Print out the data that follows exactly, character for character, apart from the pictures.

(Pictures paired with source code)
-=-=-=-=-

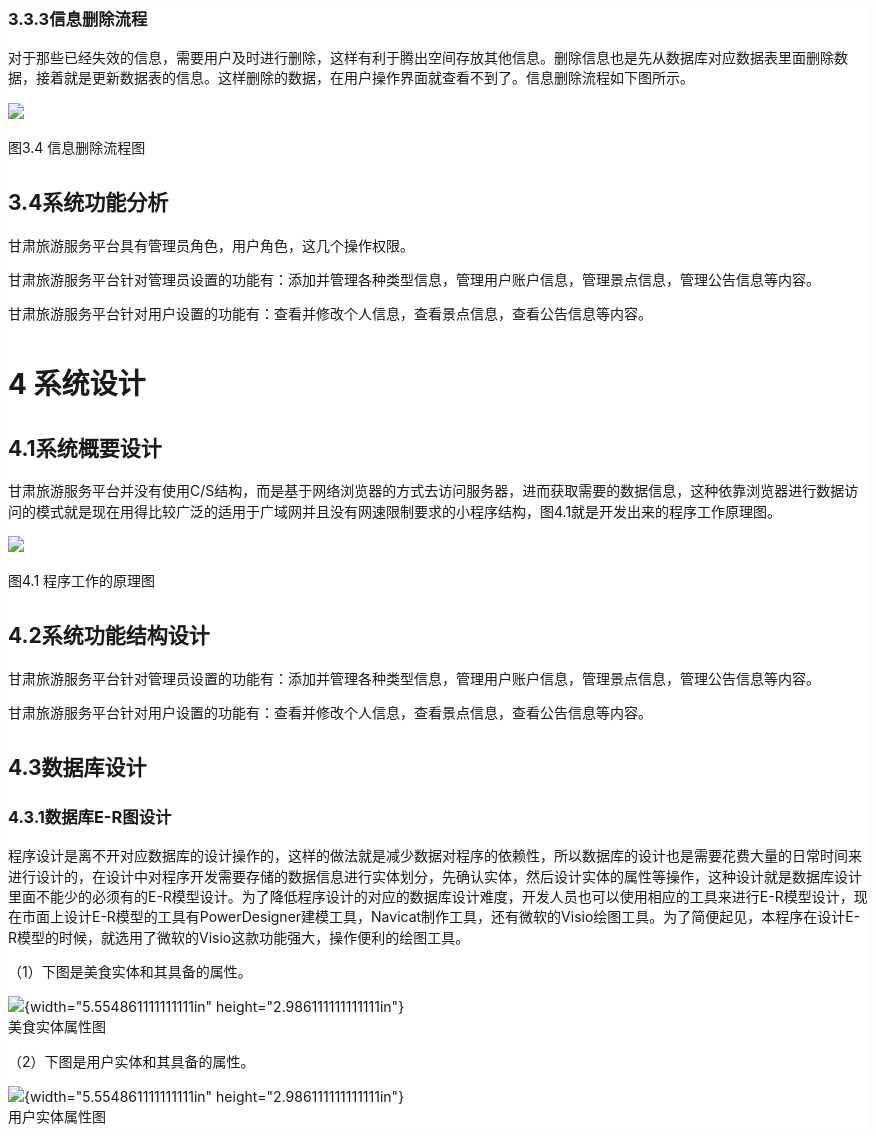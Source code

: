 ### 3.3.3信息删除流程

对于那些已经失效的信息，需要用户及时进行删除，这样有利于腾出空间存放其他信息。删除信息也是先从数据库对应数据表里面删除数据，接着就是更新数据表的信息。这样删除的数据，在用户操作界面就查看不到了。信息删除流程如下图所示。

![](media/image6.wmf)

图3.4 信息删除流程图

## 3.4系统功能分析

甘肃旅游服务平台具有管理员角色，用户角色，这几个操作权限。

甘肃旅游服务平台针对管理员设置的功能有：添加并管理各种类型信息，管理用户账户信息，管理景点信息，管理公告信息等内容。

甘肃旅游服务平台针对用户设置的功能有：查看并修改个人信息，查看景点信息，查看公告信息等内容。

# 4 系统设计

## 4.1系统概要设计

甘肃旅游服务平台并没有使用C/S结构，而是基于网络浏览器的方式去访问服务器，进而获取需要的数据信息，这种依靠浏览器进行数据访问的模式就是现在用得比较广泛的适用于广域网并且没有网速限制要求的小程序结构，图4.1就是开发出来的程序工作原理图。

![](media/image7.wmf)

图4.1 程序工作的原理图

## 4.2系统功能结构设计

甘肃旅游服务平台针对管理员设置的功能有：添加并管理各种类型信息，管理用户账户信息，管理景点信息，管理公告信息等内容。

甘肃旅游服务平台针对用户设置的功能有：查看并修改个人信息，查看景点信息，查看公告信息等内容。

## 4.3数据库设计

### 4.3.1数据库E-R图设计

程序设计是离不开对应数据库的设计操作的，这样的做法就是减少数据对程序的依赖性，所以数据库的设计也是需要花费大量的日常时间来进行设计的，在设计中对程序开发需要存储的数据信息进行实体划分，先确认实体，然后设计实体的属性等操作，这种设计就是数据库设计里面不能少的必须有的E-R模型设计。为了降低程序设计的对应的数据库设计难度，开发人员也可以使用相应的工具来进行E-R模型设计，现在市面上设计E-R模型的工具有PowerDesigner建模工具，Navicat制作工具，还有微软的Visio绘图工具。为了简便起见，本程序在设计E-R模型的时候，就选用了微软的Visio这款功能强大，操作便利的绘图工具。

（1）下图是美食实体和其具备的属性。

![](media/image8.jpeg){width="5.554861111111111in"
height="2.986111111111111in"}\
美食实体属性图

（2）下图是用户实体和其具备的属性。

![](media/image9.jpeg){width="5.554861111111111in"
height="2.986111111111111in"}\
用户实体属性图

-=-=-=-=-

● **WORKED SOLUTION**
Source code

: ### 3.3.3信息删除流程

对于那些已经失效的信息，需要用户及时进行删除，这样有利于腾出空间存放其他信息。删除信息也是先从数据库对应数据表里面删除数据，接着就是更新数据表的信息。这样删除的数据，在用户操作界面就查看不到了。信息删除流程如下图所示。

![](media/image6.wmf)

图3.4 信息删除流程图

## 3.4系统功能分析

甘肃旅游服务平台具有管理员角色，用户角色，这几个操作权限。

甘肃旅游服务平台针对管理员设置的功能有：添加并管理各种类型信息，管理用户账户信息，管理景点信息，管理公告信息等内容。

甘肃旅游服务平台针对用户设置的功能有：查看并修改个人信息，查看景点信息，查看公告信息等内容。

# 4 系统设计

## 4.1系统概要设计

甘肃旅游服务平台并没有使用C/S结构，而是基于网络浏览器的方式去访问服务器，进而获取需要的数据信息，这种依靠浏览器进行数据访问的模式就是现在用得比较广泛的适用于广域网并且没有网速限制要求的小程序结构，图4.1就是开发出来的程序工作原理图。

![](media/image7.wmf)

图4.1 程序工作的原理图

## 4.2系统功能结构设计

甘肃旅游服务平台针对管理员设置的功能有：添加并管理各种类型信息，管理用户账户信息，管理景点信息，管理公告信息等内容。

甘肃旅游服务平台针对用户设置的功能有：查看并修改个人信息，查看景点信息，查看公告信息等内容。

## 4.3数据库设计

### 4.3.1数据库E-R图设计

程序设计是离不开对应数据库的设计操作的，这样的做法就是减少数据对程序的依赖性，所以数据库的设计也是需要花费大量的日常时间来进行设计的，在设计中对程序开发需要存储的数据信息进行实体划分，先确认实体，然后设计实体的属性等操作，这种设计就是数据库设计里面不能少的必须有的E-R模型设计。为了降低程序设计的对应的数据库设计难度，开发人员也可以使用相应的工具来进行E-R模型设计，现在市面上设计E-R模型的工具有PowerDesigner建模工具，Navicat制作工具，还有微软的Visio绘图工具。为了简便起见，本程序在设计E-R模型的时候，就选用了微软的Visio这款功能强大，操作便利的绘图工具。

（1）下图是美食实体和其具备的属性。

![](media/image8.jpeg){width="5.554861111111111in"
height="2.986111111111111in"}\
美食实体属性图

（2）下图是用户实体和其具备的属性。

![](media/image9.jpeg){width="5.554861111111111in"
height="2.986111111111111in"}\
用户实体属性图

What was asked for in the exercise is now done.